I went to a school in England that provided milk as a morning snack every day.  Adorable, tiny glass bottles of milk.  Milk that was delivered early and sat unrefrigerated and sometimes went sour before we drank it.  Milk that you had to drink, to the last drop, whether you liked it or not.  Milk that would make your bones strong and give you energy.  Milk that made me gag and want to throw up.  I do not drink milk to this day.  (Unless it’s in a latte, and I’m pretty sure the coffee negates any goodness there.)

There is a teacher at my sons’ school who, at the beginning of the year, inspects all her students’ lunch boxes.  She does this in her classroom before the kids go down to eat lunch in the gym, even though she’s technically off duty for lunch.  She tells them what is acceptable and what is unacceptable, and she tells them that they are not allowed to bring certain foods again (sweetened yogurt and raisins and canned fruit and certain kinds of juice, in addition to the obvious chips and candy).  She means well, but she frightens them into submission, annoying a fair number of parents in the process.

Top-down, mandated menus for snacks and lunch are not the answer to the over-abundance of sugar in children’s diets or to promoting healthy eating.  The nanny state will only produce rebellious citizens, both adult and child.

Here’s what should happen:

  • Get kids to teach themselves (and their parents) good nutrition.  At the beginning of the year, a note should go home to parents from teachers saying that the kids and the school are working together to establish healthy eating habits.  The kids have learned in class how to build a balanced meal, they have a list of foods from each food group from which to choose, and they have a say in how to build the lunch.  They can grade their own lunches from poor to excellent, and the goal is to pack and eat excellent lunches in order to grow excellent learners.  Make age-appropriate lessons about the relative costs of fresh and processed food part of the curriculum.  Teach them why junk is so cheap and so plentiful.  It has to start with the kids, it has to be collaborative, and it has to have a pay-off.  It was kids who made our school’s litterless lunch policy.  I’m confident they could also lead the charge on ramping up the health value.  Who knows?  Parents may even be able to take one item off the to do list if the kids plan and pack their own lunches.  Let the kids tell their parents that the yogurt they think is healthy is actually full of sugar.  Trust them to make healthy choices and reward them with a gold star when they do.  Eventually, you won’t need the gold stars.

 

  • Add lots and lots and lots of extracurricular sports to the beginning of the school day.  Get kids to school an hour early to play soccer, run track, skip rope, dance, do yoga, run the bases or shoot hoops.  Give gym teachers the resources they need to offer those hours of exercise so that the kids can think better all day long.   Let them build up a real hunger and let them satisfy it with real food: an apple, say, and enough time at morning recess to eat it and play, too.  Study after study has shown that exercise makes for better thinking, but schools are cutting recess and gym times.  It defies logic.  When there’s no time to run around, sugar is not the only enemy.

 

  • Stop rushing kids through lunch.  My kids never finish their lunches and are often starving by the end of the day.  I don’t pack junk, but inevitably, it’s the “main course” that’s left in the lunch box at the end of the day because that’s what takes the longest to eat.  My kids will often get through the day on only the portions of fruit and veg that I pack because that’s what easiest to wolf down.  Hungry kids will make poor choices later in the day, but my kids don’t have time to eat even the healthy foods I pack because they are in such a rush to get outside to play.  They know that they feel better after having a really good run around the playground.  Honour that and give it to them without taking lunch time out of the play time allowance.

 

At Issue: Should Sugar Be Banned In Schools?

IMG_1436The war on sugar is full force.

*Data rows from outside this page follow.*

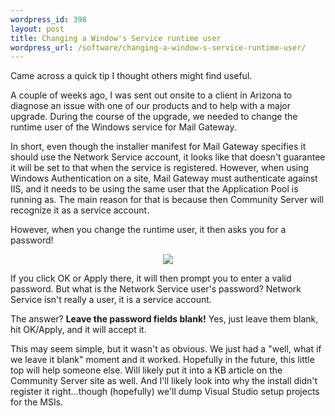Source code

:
 ```yaml
--- 
wordpress_id: 398
layout: post
title: Changing a Window's Service runtime user
wordpress_url: /software/changing-a-window-s-service-runtime-user/
---
```


<p>Came across a quick tip I thought others might find useful.</p>

<p>A couple of weeks ago, I was sent out onsite to a client in Arizona to diagnose an issue with one of our products and to help with a major upgrade.  During the course of the upgrade, we needed to change the runtime user of the Windows service for Mail Gateway.</p>

<p>In short, even though the installer manifest for Mail Gateway specifies it should use the Network Service account, it looks like that doesn't guarantee it will be set to that when the service is registered.  However, when using Windows Authentication on a site, Mail Gateway must authenticate against IIS, and it needs to be using the same user that the Application Pool is running as.  The main reason for that is because then Community Server will recognize it as a service account.</p>

<p>However, when you change the runtime user, it then asks you for a password!</p>

<div align="center"><img src="http://img.skitch.com/20081209-es7u4uk2t4iniu5sp83eh77a1u.jpg" src="It wants a password!" /></div>

<p>If you click OK or Apply there, it will then prompt you to enter a valid password.  But what is the Network Service user's password?  Network Service isn't really a user, it is a service account.</p>

<p>The answer?  <strong>Leave the password fields blank!</strong>  Yes, just leave them blank, hit OK/Apply, and it will accept it.</p>

<p>This may seem simple, but it wasn't as obvious.  We just had a "well, what if we leave it blank" moment and it worked.  Hopefully in the future, this little top will help someone else.  Will likely put it into a KB article on the Community Server site as well.  And I'll likely look into why the install didn't register it right...though (hopefully) we'll dump Visual Studio setup projects for the MSIs.</p>
         
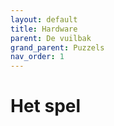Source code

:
 ```yaml
---
layout: default
title: Hardware
parent: De vuilbak
grand_parent: Puzzels
nav_order: 1
---
```


# Het spel
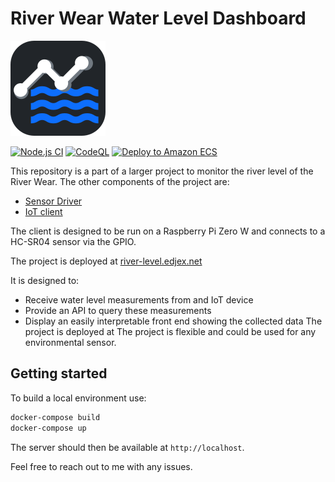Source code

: 
# River Wear Water Level Dashboard


![Logo](./src/static/icons/icon_152x152.png)

[![Node.js CI](https://github.com/Jex-y/river-level-server/actions/workflows/node.js.yml/badge.svg)](https://github.com/Jex-y/river-level-server/actions/workflows/node.js.yml)
[![CodeQL](https://github.com/Jex-y/river-level-server/actions/workflows/codeql-analysis.yml/badge.svg?branch=main)](https://github.com/Jex-y/river-level-server/actions/workflows/codeql-analysis.yml)
[![Deploy to Amazon ECS](https://github.com/Jex-y/river-level-server/actions/workflows/aws.yml/badge.svg)](https://github.com/Jex-y/river-level-server/actions/workflows/aws.yml)

This repository is a part of a larger project to monitor the river level of the River Wear. The other components of the project are:

- [Sensor Driver](https://github.com/Jex-y/HC-SR04_driver)
- [IoT client](https://github.com/Jex-y/river-level-client)

The client is designed to be run on a Raspberry Pi Zero W and connects to a HC-SR04 sensor via the GPIO.

The project is deployed at [river-level.edjex.net](https://river-level.edjex.net)

It is designed to:

- Receive water level measurements from and IoT device
- Provide an API to query these measurements
- Display an easily interpretable front end showing the collected data
The project is deployed at
The project is flexible and could be used for any environmental sensor.

## Getting started

To build a local environment use:

```bash
docker-compose build
docker-compose up
```

The server should then be available at `http://localhost`.

Feel free to reach out to me with any issues.

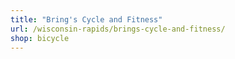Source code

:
```yaml
---
title: "Bring's Cycle and Fitness"
url: /wisconsin-rapids/brings-cycle-and-fitness/
shop: bicycle
---
```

It seems impossible to turn on the news, stroll the supermarket or host a playdate without the topic of sugar rearing its head. In particular: kids’ consumption of sugar.

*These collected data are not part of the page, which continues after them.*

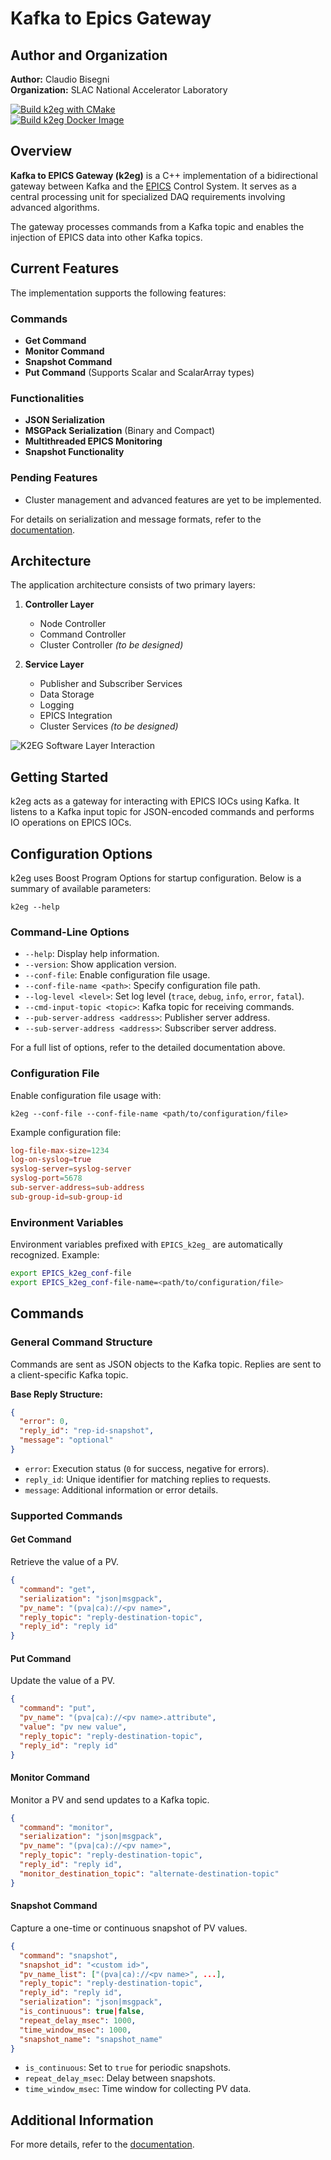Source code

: # Kafka to Epics Gateway
## Author and Organization

**Author:** Claudio Bisegni  
**Organization:** SLAC National Accelerator Laboratory  

[![Build k2eg with CMake](https://github.com/slaclab/k2eg/actions/workflows/build.yml/badge.svg)](https://github.com/slaclab/k2eg/actions/workflows/build.yml)  
[![Build k2eg Docker Image](https://github.com/slaclab/k2eg/actions/workflows/build-docker-image.yml/badge.svg)](https://github.com/slaclab/k2eg/actions/workflows/build-docker-image.yml)  

## Overview

**Kafka to EPICS Gateway (k2eg)** is a C++ implementation of a bidirectional gateway between Kafka and the [EPICS](https://epics.anl.gov) Control System. It serves as a central processing unit for specialized DAQ requirements involving advanced algorithms.  

The gateway processes commands from a Kafka topic and enables the injection of EPICS data into other Kafka topics.

## Current Features

The implementation supports the following features:  

### Commands
- **Get Command**  
- **Monitor Command**  
- **Snapshot Command**  
- **Put Command** (Supports Scalar and ScalarArray types)  

### Functionalities
- **JSON Serialization**  
- **MSGPack Serialization** (Binary and Compact)  
- **Multithreaded EPICS Monitoring**  
- **Snapshot Functionality**  

### Pending Features
- Cluster management and advanced features are yet to be implemented.  

For details on serialization and message formats, refer to the [documentation](doc/message-format.md).

## Architecture

The application architecture consists of two primary layers:  

1. **Controller Layer**  
    - Node Controller  
    - Command Controller  
    - Cluster Controller *(to be designed)*  

2. **Service Layer**  
    - Publisher and Subscriber Services  
    - Data Storage  
    - Logging  
    - EPICS Integration  
    - Cluster Services *(to be designed)*  

![K2EG Software Layer Interaction](doc/image/scheme.png)

## Getting Started

k2eg acts as a gateway for interacting with EPICS IOCs using Kafka. It listens to a Kafka input topic for JSON-encoded commands and performs IO operations on EPICS IOCs.

## Configuration Options

k2eg uses Boost Program Options for startup configuration. Below is a summary of available parameters:  

```console
k2eg --help
```

### Command-Line Options

- `--help`: Display help information.  
- `--version`: Show application version.  
- `--conf-file`: Enable configuration file usage.  
- `--conf-file-name <path>`: Specify configuration file path.  
- `--log-level <level>`: Set log level (`trace`, `debug`, `info`, `error`, `fatal`).  
- `--cmd-input-topic <topic>`: Kafka topic for receiving commands.  
- `--pub-server-address <address>`: Publisher server address.  
- `--sub-server-address <address>`: Subscriber server address.  

For a full list of options, refer to the detailed documentation above.

### Configuration File

Enable configuration file usage with:  
```console
k2eg --conf-file --conf-file-name <path/to/configuration/file>
```

Example configuration file:  
```conf
log-file-max-size=1234
log-on-syslog=true
syslog-server=syslog-server
syslog-port=5678
sub-server-address=sub-address
sub-group-id=sub-group-id
```

### Environment Variables

Environment variables prefixed with `EPICS_k2eg_` are automatically recognized. Example:  
```bash
export EPICS_k2eg_conf-file
export EPICS_k2eg_conf-file-name=<path/to/configuration/file>
```

## Commands

### General Command Structure

Commands are sent as JSON objects to the Kafka topic. Replies are sent to a client-specific Kafka topic.  

**Base Reply Structure:**  
```json
{
  "error": 0,
  "reply_id": "rep-id-snapshot",
  "message": "optional"
}
```

- `error`: Execution status (`0` for success, negative for errors).  
- `reply_id`: Unique identifier for matching replies to requests.  
- `message`: Additional information or error details.

### Supported Commands

#### Get Command
Retrieve the value of a PV.  
```json
{
  "command": "get",
  "serialization": "json|msgpack",
  "pv_name": "(pva|ca)://<pv name>",
  "reply_topic": "reply-destination-topic",
  "reply_id": "reply id"
}
```

#### Put Command
Update the value of a PV.  
```json
{
  "command": "put",
  "pv_name": "(pva|ca)://<pv name>.attribute",
  "value": "pv new value",
  "reply_topic": "reply-destination-topic",
  "reply_id": "reply id"
}
```

#### Monitor Command
Monitor a PV and send updates to a Kafka topic.  
```json
{
  "command": "monitor",
  "serialization": "json|msgpack",
  "pv_name": "(pva|ca)://<pv name>",
  "reply_topic": "reply-destination-topic",
  "reply_id": "reply id",
  "monitor_destination_topic": "alternate-destination-topic"
}
```

#### Snapshot Command
Capture a one-time or continuous snapshot of PV values.  
```json
{
  "command": "snapshot",
  "snapshot_id": "<custom id>",
  "pv_name_list": ["(pva|ca)://<pv name>", ...],
  "reply_topic": "reply-destination-topic",
  "reply_id": "reply id",
  "serialization": "json|msgpack",
  "is_continuous": true|false,
  "repeat_delay_msec": 1000,
  "time_window_msec": 1000,
  "snapshot_name": "snapshot_name"
}
```

- `is_continuous`: Set to `true` for periodic snapshots.  
- `repeat_delay_msec`: Delay between snapshots.  
- `time_window_msec`: Time window for collecting PV data.  

## Additional Information

For more details, refer to the [documentation](doc/message-format.md).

Recently a neighbourhood school has made a push to greatly reduce the amount of sugar permitted. Let’s face it, any time someone talks about banning, prohibiting, eliminating . . .people get feisty.

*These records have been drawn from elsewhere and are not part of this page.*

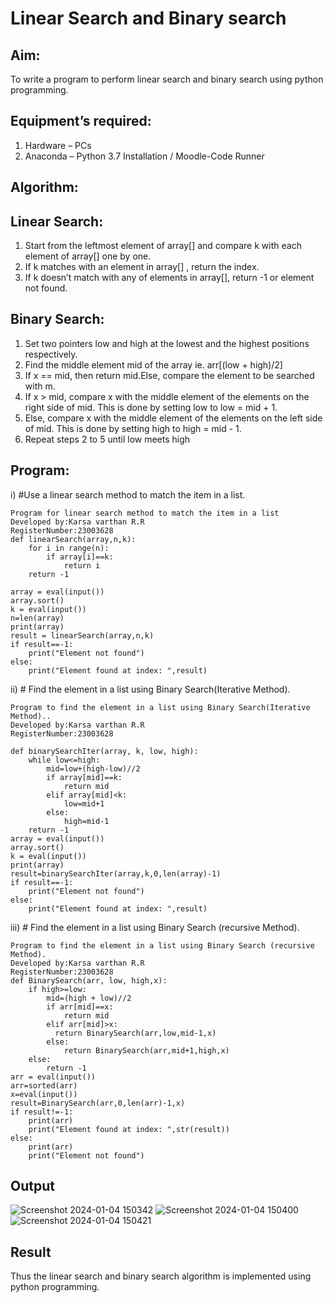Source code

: # Linear Search and Binary search
## Aim:
To write a program to perform linear search and binary search using python programming.
## Equipment’s required:
1.	Hardware – PCs
2.	Anaconda – Python 3.7 Installation / Moodle-Code Runner
## Algorithm:
## Linear Search:
1.	Start from the leftmost element of array[] and compare k with each element of array[] one by one.
2.	If k matches with an element in array[] , return the index.
3.	If k doesn’t match with any of elements in array[], return -1 or element not found.
## Binary Search:
1.	Set two pointers low and high at the lowest and the highest positions respectively.
2.	Find the middle element mid of the array ie. arr[(low + high)/2]
3.	If x == mid, then return mid.Else, compare the element to be searched with m.
4.	If x > mid, compare x with the middle element of the elements on the right side of mid. This is done by setting low to low = mid + 1.
5.	Else, compare x with the middle element of the elements on the left side of mid. This is done by setting high to high = mid - 1.
6.	Repeat steps 2 to 5 until low meets high
## Program:
i)	#Use a linear search method to match the item in a list.
```
Program for linear search method to match the item in a list
Developed by:Karsa varthan R.R
RegisterNumber:23003628 
def linearSearch(array,n,k):
    for i in range(n):
        if array[i]==k:
            return i
    return -1    
    
array = eval(input())
array.sort()
k = eval(input()) 
n=len(array)
print(array)
result = linearSearch(array,n,k)
if result==-1:
    print("Element not found")
else:
    print("Element found at index: ",result)

```
ii)	# Find the element in a list using Binary Search(Iterative Method).
``` 
Program to find the element in a list using Binary Search(Iterative Method)..
Developed by:Karsa varthan R.R
RegisterNumber:23003628 

def binarySearchIter(array, k, low, high):
    while low<=high:
        mid=low+(high-low)//2
        if array[mid]==k:
            return mid
        elif array[mid]<k:
            low=mid+1
        else:
            high=mid-1
    return -1        
array = eval(input())
array.sort()
k = eval(input())
print(array)
result=binarySearchIter(array,k,0,len(array)-1)
if result==-1:
    print("Element not found")
else:
    print("Element found at index: ",result)

```
iii)	# Find the element in a list using Binary Search (recursive Method).
```
Program to find the element in a list using Binary Search (recursive Method).
Developed by:Karsa varthan R.R
RegisterNumber:23003628 
def BinarySearch(arr, low, high,x):
    if high>=low:
        mid=(high + low)//2
        if arr[mid]==x:
            return mid
        elif arr[mid]>x:
          return BinarySearch(arr,low,mid-1,x)
        else:
            return BinarySearch(arr,mid+1,high,x)
    else:
        return -1
arr = eval(input())
arr=sorted(arr)
x=eval(input())
result=BinarySearch(arr,0,len(arr)-1,x)
if result!=-1:
    print(arr)
    print("Element found at index: ",str(result))
else:
    print(arr)
    print("Element not found")

```
## Output
![Screenshot 2024-01-04 150342](https://github.com/Karsavarthan/Search-Algorithm/assets/139841970/6be4ac14-69f0-49ba-9c10-fecd7d647f92)
![Screenshot 2024-01-04 150400](https://github.com/Karsavarthan/Search-Algorithm/assets/139841970/bb3c4efe-16ba-488d-a28a-63386799b5cb)
![Screenshot 2024-01-04 150421](https://github.com/Karsavarthan/Search-Algorithm/assets/139841970/05dc7919-7760-4251-bc6f-3e0a374aace2)


## Result
Thus the linear search and binary search algorithm is implemented using python programming.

Efforts to reduce sugar in schools has been around for years, and in the case of a Georgia school, more than a decade. Proponents cite better overall health, fewer behavioural problems, and increased concentration to name just a few of the benefits. Principal of sugar-free pioneer school Browns Mill Elementary School said that within 6 months standardized test scores increased and behavioural incidents decreased. In time, students came to learn how to make good food choices and now broccoli is a favourite in the cafeteria. Advocates know that this is a huge undertaking – but they are playing the long game; quick to point out those efforts to reduce tobacco use in younger people has been successful over decades.

Nonetheless there are several opponents of the idea to limit sugar in schools, including researchers who report findings that suggest banning sugar in schools has little long term effect on a child’s overall sugar consumption and that changing attitudes in the home have a more lasting impact. In fact, Dr. John Sievenpiper says that negative messages like “don’t eat fat”, “don’t eat salt”, and “don’t eat sugar” may be doing more negative than good. He goes as far to blame the “don’t eat fat” message that was sweeping the nation in the 80s and 90s as one of the reasons for the current obesity epidemic. MaryAnn Tomovich, MS., RD agrees and believes that banning any specific food group creates a culture of fear and does nothing to ultimately educate our children. She, along with Dr. Michael Alderman, is a fan of the U diet: the basis being healthy, nutritious foods but allowing for some indulgences.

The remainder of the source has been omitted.